Le sue possenti mura di blocchi calcarei, ancora
oggi imponenti e ben conservate, la difesero a
lungo dall’invasione dell’esercito romano, fino
a quando, nel pieno della pax augustea, la città divenne
municipio. E’ in questa terra che nacque il grande
scrittore latino Ovidio (foto) che declamava “Sulmo
Mihi Patria Est”, fiero di essere nato nel cuore
della fertile conca Peligna, con i suoi vigneti
ed oliveti, con la florida economia e la vivace
vita culturale, attestate ancora oggi dai monumenti
e dai reperti che continuano a venire alla luce.
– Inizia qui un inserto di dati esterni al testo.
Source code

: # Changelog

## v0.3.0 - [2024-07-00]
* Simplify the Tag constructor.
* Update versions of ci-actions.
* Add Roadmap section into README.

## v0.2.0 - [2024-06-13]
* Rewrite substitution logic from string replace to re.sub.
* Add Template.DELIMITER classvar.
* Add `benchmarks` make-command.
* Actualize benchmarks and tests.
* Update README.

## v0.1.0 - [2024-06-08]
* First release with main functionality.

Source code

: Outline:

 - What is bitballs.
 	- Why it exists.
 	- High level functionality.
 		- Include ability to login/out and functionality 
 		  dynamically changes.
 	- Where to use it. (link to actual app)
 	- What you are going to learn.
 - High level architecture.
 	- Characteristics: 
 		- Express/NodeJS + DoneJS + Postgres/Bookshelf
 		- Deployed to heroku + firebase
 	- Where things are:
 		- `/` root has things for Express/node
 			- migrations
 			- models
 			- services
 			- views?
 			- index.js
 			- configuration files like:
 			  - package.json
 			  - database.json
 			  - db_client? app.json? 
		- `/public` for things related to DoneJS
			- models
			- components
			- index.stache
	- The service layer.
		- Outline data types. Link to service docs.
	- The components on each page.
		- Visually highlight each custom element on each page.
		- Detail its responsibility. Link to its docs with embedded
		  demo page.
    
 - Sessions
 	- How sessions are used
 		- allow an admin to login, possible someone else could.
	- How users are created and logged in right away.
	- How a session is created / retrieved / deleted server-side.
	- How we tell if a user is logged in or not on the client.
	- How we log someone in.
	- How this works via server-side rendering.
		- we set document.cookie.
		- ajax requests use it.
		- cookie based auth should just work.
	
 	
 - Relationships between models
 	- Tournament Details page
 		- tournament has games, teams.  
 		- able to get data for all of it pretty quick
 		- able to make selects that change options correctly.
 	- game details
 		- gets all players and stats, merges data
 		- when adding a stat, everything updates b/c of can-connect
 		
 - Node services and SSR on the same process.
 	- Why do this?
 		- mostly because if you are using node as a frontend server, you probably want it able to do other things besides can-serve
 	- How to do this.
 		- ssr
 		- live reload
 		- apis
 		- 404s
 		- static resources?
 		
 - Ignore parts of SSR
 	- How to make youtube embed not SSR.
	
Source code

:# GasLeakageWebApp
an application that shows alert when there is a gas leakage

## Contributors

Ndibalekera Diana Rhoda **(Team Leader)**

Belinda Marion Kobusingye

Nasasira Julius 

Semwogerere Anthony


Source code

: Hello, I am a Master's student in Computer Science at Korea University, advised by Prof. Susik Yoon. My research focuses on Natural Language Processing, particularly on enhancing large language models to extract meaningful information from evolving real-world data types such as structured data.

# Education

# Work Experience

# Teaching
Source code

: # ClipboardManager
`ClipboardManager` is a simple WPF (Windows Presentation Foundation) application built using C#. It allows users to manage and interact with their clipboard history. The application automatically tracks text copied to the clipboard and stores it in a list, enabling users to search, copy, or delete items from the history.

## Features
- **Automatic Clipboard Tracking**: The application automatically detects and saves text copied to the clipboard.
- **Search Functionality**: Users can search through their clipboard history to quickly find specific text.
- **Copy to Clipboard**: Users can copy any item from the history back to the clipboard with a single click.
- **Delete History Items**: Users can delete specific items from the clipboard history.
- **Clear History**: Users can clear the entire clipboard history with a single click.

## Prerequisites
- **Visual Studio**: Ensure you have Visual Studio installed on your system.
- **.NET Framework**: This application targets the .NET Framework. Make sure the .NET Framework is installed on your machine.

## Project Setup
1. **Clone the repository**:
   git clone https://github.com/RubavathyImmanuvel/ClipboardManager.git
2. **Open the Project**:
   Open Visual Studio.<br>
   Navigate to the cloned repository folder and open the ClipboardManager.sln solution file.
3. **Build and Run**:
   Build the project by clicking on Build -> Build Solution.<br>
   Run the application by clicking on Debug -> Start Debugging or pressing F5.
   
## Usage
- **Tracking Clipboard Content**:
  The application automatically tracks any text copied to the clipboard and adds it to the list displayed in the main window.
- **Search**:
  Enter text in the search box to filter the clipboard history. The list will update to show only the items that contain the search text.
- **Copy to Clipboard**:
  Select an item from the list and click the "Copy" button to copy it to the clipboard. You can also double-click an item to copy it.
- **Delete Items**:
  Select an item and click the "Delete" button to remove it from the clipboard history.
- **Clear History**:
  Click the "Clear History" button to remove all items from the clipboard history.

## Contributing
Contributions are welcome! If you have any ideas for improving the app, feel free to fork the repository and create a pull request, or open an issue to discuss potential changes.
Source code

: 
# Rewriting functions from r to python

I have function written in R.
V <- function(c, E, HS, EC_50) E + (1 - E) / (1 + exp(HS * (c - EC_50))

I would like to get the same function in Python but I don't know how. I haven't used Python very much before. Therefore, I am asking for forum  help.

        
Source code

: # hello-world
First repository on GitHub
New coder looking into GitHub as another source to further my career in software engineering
Sulmona resistette a lungo alle scorrerie dei barbari,
dopo la caduta dell’impero romano; ebbe un notevole
rilievo nel periodo longobardo e normanno, e tornò a
splendere sotto la dominazione sveva di Federico
II, che vi istituì importanti uffici pubblici e
culturali - la Fiera, la Cattedra di Diritto canonico,
il Giustizierato-. Da allora ebbe una costante
ascesa: fu residenza di principi, patria di un
papa (Innocenzo III) e di uomini di cultura; ebbe
una zecca e una scuola di oreficeria, i cui prodotti
artigianali sono ancora oggi una tradizione viva
e raffinata. Dal XVI secolo è famosa in tutto il
mondo per i suoi confetti, oggi offerti in mille
colori e forme artistiche.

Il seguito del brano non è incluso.